House Republicans kept up their attacks against IRS Commissioner John Koskinen during an impeachment hearing Wednesday, but the conservative coalition that wants him out of a job still faces real obstacles to impeaching him.
The embattled IRS chief admitted he had inadvertently delivered false testimony in 2014, expressing “regret” about his statements for the first time.
During a hearing before the House Oversight Committee in March of that year, Koskinen had vowed to hand over all emails belonging to Lois Lerner, former head of the agency’s tax-exempt unit. Congress later learned the emails had already been destroyed at the time of his testimony.
“Some of my testimony later proved mistaken,” Koskinen said during the House Judiciary Committee hearing on Wednesday. “We clearly failed in areas of preservation of documents, and I’ve said that was a mistake.”
But the IRS chief stopped short of owning all the failures Republicans have attributed to his leadership, which Republicans say are justification for his removal.
“I believe that impeachment would be improper,” Koskinen said. “It would create disincentives for many good people to serve, and it would slow the pace of reform and progress at the IRS.”

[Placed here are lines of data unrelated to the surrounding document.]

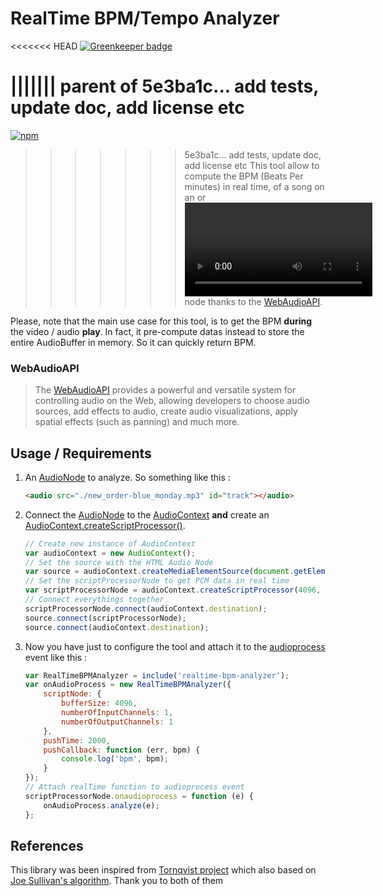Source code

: # RealTime BPM/Tempo Analyzer

<<<<<<< HEAD
[![Greenkeeper badge](https://badges.greenkeeper.io/dlepaux/realtime-bpm-analyzer.svg)](https://greenkeeper.io/)

||||||| parent of 5e3ba1c... add tests, update doc, add license etc
=======
[![npm](https://img.shields.io/npm/l/express.svg)]()

>>>>>>> 5e3ba1c... add tests, update doc, add license etc
This tool allow to compute the BPM (Beats Per minutes) in real time, of a song on an <audio></audio> or <video></video> node thanks to the [WebAudioAPI](https://developer.mozilla.org/en-US/docs/Web/API/Web_Audio_API).

Please, note that the main use case for this tool, is to get the BPM **during** the video / audio **play**. In fact, it pre-compute datas instead to store the entire AudioBuffer in memory. So it can quickly return BPM.

### WebAudioAPI

> The [WebAudioAPI](https://developer.mozilla.org/en-US/docs/Web/API/Web_Audio_API) provides a powerful and versatile system for controlling audio on the Web, allowing developers to choose audio sources, add effects to audio, create audio visualizations, apply spatial effects (such as panning) and much more.


## Usage / Requirements

1. An [AudioNode](https://developer.mozilla.org/en-US/docs/Web/API/AudioNode) to analyze. So something like this :
    ```html
    <audio src="./new_order-blue_monday.mp3" id="track"></audio>
    ```

2. Connect the [AudioNode](https://developer.mozilla.org/en-US/docs/Web/API/AudioNode) to the [AudioContext](https://developer.mozilla.org/en-US/docs/Web/API/AudioContext) **and** create an [AudioContext.createScriptProcessor()](https://developer.mozilla.org/en-US/docs/Web/API/ScriptProcessorNode).
    ```javascript
    // Create new instance of AudioContext
    var audioContext = new AudioContext();
    // Set the source with the HTML Audio Node
    var source = audioContext.createMediaElementSource(document.getElementById('track'));
    // Set the scriptProcessorNode to get PCM data in real time
    var scriptProcessorNode = audioContext.createScriptProcessor(4096, 1, 1);
    // Connect everythings together
    scriptProcessorNode.connect(audioContext.destination);
    source.connect(scriptProcessorNode);
    source.connect(audioContext.destination);
    ```
    
3. Now you have just to configure the tool and attach it to the [audioprocess](https://developer.mozilla.org/en-US/docs/Web/Events/audioprocess) event like this :
    ```javascript
    var RealTimeBPMAnalyzer = include('realtime-bpm-analyzer');
    var onAudioProcess = new RealTimeBPMAnalyzer({
        scriptNode: {
            bufferSize: 4096,
            numberOfInputChannels: 1,
            numberOfOutputChannels: 1
        },
        pushTime: 2000,
        pushCallback: function (err, bpm) {
            console.log('bpm', bpm);
        }
    });
    // Attach realTime function to audioprocess event
    scriptProcessorNode.onaudioprocess = function (e) {
        onAudioProcess.analyze(e);
    };
    ```

## References

This library was been inspired from [Tornqvist project](https://github.com/tornqvist/bpm-detective) which also based on [Joe Sullivan's algorithm](http://joesul.li/van/beat-detection-using-web-audio/). Thank you to both of them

Despite his admission of mistakes, some Republican lawmakers are still nervous about voting to remove the IRS chief by advancing virtually unprecedented articles of impeachment. The hearing itself was the result of a compromise that allowed House GOP leaders avoid a vote on Koskinen’s impeachment until after the election, sparing GOP lawmakers from the possibility of an embarrassing defeat if the measure failed.
Conservative lawmakers, however, don’t seem ready to give up. They’ve argued for nearly a year that his removal is necessary to serve as a check on the executive branch, and would send a message to other administration officials that stonewalling Congress is unacceptable.
In early 2014, a pair of employees at an IRS office in Martinsburg, W.Va., wiped 422 backup tapes that housed Lerner’s emails in violation of a congressional subpoena for the documents. The House, at the time, was still looking into allegations of discrimination against Tea Party groups.
Rep. Jim Jordan, R-Ohio, on Wednesday highlighted the “coincidence” that occurred when those documents, which had sat untouched for two years, disappeared off the tapes shortly after investigators requested copies.
Conservatives in the House Freedom Caucus have also warned leadership against shelving their impeachment effort amid signs that many Republicans favored a less-dramatic censure for the IRS commissioner.
A majority vote of the entire House is needed to impeach any official, and a two-thirds majority of the Senate is required to remove that individual from office following a formal trial. No appointed official has been impeached successfully in more than 140 years.